■ Problem:
Below is a block of entries; repeat exactly the lines starting at the line that contains "container for UI" and ending at the line that contains "load times of", both included.

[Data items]
################

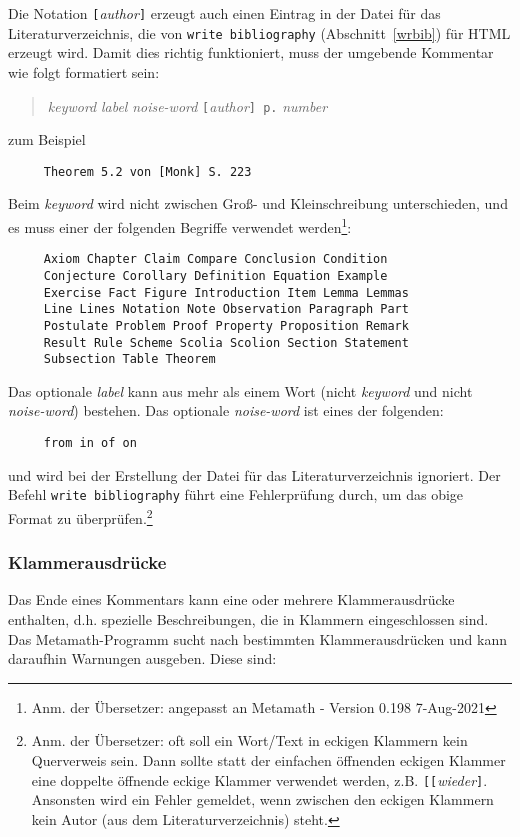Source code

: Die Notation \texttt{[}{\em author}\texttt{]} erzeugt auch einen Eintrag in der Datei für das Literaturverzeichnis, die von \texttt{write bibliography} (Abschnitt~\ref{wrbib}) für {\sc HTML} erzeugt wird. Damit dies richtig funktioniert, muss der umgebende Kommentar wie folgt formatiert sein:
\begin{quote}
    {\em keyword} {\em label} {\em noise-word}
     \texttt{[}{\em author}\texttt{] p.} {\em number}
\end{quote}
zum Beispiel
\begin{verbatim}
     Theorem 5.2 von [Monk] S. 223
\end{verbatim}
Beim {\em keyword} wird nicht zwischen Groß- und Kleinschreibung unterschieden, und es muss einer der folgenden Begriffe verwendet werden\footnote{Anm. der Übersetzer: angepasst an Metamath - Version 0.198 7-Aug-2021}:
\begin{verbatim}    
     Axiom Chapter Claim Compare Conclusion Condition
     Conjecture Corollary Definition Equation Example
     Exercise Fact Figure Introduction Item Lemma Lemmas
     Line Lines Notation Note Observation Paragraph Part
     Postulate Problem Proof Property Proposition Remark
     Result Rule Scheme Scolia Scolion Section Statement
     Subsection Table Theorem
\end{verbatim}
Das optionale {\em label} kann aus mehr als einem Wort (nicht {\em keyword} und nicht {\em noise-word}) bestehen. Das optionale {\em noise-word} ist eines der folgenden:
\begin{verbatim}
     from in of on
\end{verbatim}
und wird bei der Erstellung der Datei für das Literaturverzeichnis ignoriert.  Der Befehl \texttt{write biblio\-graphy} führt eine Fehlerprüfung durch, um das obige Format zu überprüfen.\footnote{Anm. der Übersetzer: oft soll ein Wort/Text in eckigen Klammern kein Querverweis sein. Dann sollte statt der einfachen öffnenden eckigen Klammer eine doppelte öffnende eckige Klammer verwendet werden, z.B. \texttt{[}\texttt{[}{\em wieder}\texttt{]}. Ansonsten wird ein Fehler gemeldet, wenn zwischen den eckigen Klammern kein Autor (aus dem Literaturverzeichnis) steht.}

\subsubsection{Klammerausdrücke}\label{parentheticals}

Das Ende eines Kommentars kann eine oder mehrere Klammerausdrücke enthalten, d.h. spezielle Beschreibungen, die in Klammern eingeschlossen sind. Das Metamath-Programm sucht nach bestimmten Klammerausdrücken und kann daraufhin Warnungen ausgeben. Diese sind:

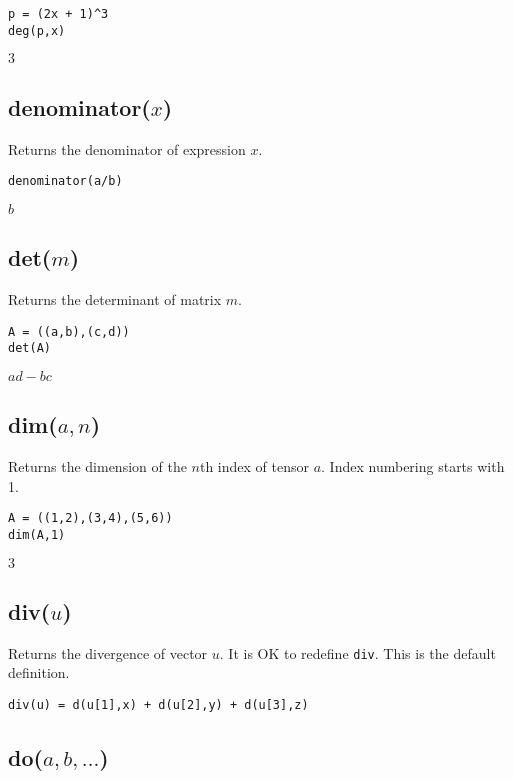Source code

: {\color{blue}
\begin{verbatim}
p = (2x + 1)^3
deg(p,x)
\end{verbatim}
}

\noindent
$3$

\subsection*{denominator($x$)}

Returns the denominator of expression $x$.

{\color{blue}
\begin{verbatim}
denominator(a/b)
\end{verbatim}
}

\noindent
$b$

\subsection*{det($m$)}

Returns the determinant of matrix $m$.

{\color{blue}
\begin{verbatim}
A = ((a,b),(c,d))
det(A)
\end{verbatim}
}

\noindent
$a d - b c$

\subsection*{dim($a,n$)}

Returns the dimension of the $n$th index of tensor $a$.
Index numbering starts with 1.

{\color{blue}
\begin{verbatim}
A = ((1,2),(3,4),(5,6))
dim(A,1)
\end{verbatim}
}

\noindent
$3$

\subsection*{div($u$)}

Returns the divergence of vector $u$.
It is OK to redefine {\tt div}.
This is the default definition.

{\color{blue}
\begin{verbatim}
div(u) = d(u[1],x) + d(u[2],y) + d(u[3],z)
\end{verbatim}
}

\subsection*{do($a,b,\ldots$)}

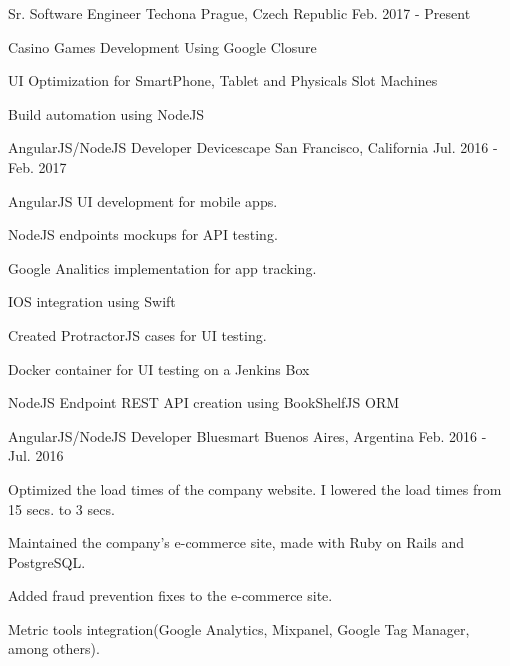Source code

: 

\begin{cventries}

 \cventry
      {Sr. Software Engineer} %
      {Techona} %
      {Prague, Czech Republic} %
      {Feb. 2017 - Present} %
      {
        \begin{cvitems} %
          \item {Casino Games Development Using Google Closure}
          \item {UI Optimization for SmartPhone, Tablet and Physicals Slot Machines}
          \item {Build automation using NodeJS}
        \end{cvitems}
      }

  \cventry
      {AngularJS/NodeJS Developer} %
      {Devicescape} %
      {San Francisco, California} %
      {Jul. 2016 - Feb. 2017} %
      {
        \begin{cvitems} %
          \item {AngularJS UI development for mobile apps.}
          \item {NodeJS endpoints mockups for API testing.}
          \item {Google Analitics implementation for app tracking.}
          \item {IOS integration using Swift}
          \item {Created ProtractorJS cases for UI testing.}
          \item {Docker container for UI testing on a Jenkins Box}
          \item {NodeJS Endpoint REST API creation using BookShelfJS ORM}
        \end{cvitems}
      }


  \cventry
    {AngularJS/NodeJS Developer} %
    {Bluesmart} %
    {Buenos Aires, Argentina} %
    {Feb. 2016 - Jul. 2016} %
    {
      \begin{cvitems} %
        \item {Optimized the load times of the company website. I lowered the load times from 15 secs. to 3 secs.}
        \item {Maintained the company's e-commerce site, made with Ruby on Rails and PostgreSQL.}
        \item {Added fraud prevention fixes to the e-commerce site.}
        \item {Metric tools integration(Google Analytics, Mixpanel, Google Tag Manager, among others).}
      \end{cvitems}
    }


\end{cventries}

################

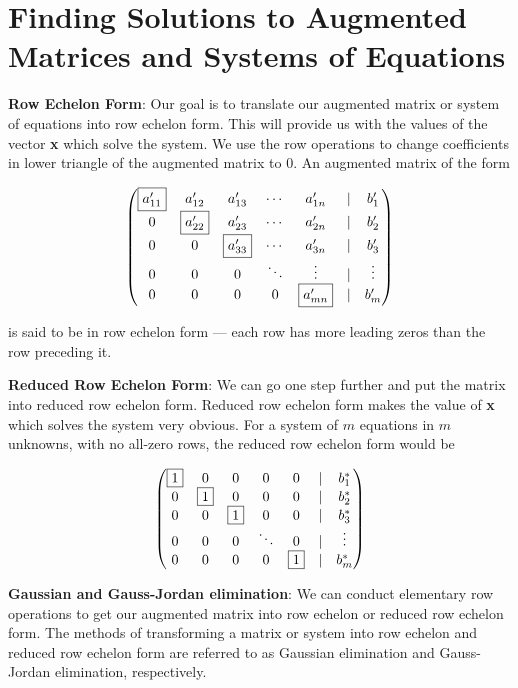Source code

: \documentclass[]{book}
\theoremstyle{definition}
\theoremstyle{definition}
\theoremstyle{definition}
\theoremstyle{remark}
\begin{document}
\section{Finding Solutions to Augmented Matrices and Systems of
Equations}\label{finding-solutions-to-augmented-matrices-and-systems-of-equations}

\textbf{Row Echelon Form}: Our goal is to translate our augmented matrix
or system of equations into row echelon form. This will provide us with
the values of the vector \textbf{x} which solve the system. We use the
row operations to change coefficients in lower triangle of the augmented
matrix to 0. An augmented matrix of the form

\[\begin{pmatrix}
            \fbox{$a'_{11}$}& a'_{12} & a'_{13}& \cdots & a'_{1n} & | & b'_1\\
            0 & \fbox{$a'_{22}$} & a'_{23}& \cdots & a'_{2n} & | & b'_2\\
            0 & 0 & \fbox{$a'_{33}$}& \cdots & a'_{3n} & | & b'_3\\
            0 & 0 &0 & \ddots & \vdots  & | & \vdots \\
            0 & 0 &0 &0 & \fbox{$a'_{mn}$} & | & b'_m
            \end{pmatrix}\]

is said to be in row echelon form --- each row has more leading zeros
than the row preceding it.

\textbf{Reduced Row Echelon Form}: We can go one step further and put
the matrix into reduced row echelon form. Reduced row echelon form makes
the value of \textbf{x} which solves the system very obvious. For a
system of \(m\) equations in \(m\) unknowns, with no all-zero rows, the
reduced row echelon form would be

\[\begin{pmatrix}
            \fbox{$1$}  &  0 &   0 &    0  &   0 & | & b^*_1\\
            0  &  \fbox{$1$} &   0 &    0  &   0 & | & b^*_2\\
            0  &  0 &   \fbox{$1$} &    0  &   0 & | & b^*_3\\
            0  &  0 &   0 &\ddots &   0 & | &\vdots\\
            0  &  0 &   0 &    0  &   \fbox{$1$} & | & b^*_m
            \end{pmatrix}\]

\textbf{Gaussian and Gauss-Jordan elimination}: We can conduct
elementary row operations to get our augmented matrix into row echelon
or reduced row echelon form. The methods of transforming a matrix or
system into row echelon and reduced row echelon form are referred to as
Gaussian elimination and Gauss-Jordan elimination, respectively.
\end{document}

################

■ Written response:
          \item {Docker container for UI testing on a Jenkins Box}
          \item {NodeJS Endpoint REST API creation using BookShelfJS ORM}
        \end{cvitems}
      }


  \cventry
    {AngularJS/NodeJS Developer} %
    {Bluesmart} %
    {Buenos Aires, Argentina} %
    {Feb. 2016 - Jul. 2016} %
    {
      \begin{cvitems} %
        \item {Optimized the load times of the company website. I lowered the load times from 15 secs. to 3 secs.}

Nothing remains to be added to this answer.